**Instructions for the task:** Which lines of the entries contain the word "imgSrc"? Please list them.

Pictures paired with source code:
···
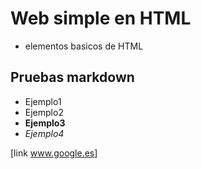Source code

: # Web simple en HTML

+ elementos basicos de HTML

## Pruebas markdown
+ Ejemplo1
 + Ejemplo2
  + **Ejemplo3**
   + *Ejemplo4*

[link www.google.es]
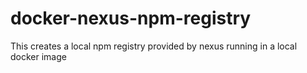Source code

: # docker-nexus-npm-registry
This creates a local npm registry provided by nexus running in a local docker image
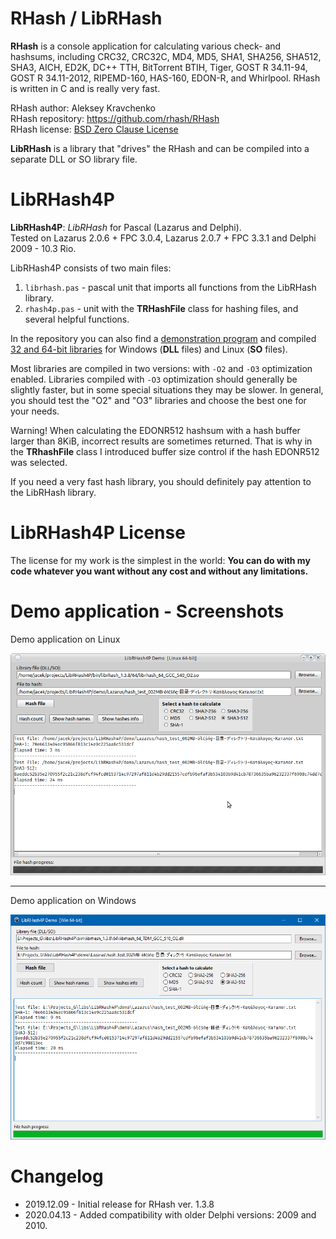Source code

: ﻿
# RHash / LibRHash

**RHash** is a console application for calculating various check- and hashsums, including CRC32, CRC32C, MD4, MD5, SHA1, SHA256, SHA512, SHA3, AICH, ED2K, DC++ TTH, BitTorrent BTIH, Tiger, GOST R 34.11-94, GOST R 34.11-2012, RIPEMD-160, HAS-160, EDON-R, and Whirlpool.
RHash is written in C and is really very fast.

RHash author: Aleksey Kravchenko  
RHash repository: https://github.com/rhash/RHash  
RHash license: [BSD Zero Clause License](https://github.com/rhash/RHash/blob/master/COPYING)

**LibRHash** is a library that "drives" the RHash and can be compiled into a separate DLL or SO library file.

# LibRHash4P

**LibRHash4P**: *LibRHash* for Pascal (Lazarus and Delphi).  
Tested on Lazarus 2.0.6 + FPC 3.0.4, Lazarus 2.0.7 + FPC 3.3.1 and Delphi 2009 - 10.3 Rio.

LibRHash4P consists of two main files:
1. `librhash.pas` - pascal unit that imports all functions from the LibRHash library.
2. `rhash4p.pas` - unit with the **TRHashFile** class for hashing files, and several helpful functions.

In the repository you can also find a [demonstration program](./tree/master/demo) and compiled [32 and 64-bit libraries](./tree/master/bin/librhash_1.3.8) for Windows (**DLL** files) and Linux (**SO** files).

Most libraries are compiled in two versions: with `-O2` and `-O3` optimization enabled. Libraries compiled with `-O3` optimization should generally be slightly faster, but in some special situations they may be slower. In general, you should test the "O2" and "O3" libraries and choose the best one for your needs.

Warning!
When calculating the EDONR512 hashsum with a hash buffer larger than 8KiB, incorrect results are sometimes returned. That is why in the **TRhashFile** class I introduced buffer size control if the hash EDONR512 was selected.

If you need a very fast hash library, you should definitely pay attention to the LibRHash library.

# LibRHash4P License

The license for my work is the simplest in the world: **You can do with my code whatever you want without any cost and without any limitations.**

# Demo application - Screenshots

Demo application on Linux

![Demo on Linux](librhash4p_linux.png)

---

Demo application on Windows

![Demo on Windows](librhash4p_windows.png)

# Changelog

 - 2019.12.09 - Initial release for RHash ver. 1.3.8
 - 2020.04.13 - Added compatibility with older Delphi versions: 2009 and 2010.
···
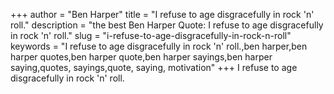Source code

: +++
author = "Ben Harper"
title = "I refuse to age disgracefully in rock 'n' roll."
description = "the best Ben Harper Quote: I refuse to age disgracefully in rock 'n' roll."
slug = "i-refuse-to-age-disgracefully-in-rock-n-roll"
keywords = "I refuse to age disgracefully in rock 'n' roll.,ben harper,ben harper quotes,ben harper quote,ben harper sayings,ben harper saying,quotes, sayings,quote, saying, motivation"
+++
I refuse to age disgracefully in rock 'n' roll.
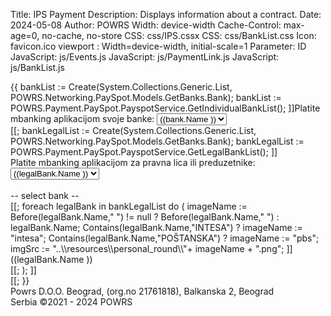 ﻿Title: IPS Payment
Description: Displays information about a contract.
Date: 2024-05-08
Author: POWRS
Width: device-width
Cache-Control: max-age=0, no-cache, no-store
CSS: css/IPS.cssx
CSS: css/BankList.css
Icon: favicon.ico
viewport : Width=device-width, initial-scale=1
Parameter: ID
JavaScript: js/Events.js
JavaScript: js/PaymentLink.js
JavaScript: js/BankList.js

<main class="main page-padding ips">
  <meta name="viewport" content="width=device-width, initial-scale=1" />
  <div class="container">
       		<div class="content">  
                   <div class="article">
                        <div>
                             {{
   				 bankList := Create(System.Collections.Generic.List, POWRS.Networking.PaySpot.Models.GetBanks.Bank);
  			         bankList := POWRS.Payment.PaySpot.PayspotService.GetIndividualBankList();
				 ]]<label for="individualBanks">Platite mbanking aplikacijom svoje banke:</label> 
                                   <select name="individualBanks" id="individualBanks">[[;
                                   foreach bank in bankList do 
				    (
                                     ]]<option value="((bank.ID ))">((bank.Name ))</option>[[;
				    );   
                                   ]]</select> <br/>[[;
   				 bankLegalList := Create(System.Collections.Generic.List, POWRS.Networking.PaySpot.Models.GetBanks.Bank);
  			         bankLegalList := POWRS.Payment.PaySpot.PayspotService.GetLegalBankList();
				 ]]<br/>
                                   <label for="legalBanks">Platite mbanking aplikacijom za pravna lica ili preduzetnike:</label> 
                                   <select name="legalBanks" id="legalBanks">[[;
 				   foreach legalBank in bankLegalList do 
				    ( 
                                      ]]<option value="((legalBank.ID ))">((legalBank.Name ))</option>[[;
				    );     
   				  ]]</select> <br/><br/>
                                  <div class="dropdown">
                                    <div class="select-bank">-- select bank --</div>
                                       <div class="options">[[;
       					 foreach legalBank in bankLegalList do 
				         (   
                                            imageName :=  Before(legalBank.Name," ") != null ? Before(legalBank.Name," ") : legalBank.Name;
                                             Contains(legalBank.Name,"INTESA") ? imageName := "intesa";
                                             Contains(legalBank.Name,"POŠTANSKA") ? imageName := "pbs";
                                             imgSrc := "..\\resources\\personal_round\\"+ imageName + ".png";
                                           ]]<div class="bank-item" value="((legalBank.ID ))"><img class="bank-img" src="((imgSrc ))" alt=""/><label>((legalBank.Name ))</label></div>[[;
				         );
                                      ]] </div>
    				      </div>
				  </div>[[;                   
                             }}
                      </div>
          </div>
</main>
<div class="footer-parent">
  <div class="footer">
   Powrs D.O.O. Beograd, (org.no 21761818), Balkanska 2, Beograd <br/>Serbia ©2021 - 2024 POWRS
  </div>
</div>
···
**Output below:**
                                             imgSrc := "..\\resources\\personal_round\\"+ imageName + ".png";
                                           ]]<div class="bank-item" value="((legalBank.ID ))"><img class="bank-img" src="((imgSrc ))" alt=""/><label>((legalBank.Name ))</label></div>[[;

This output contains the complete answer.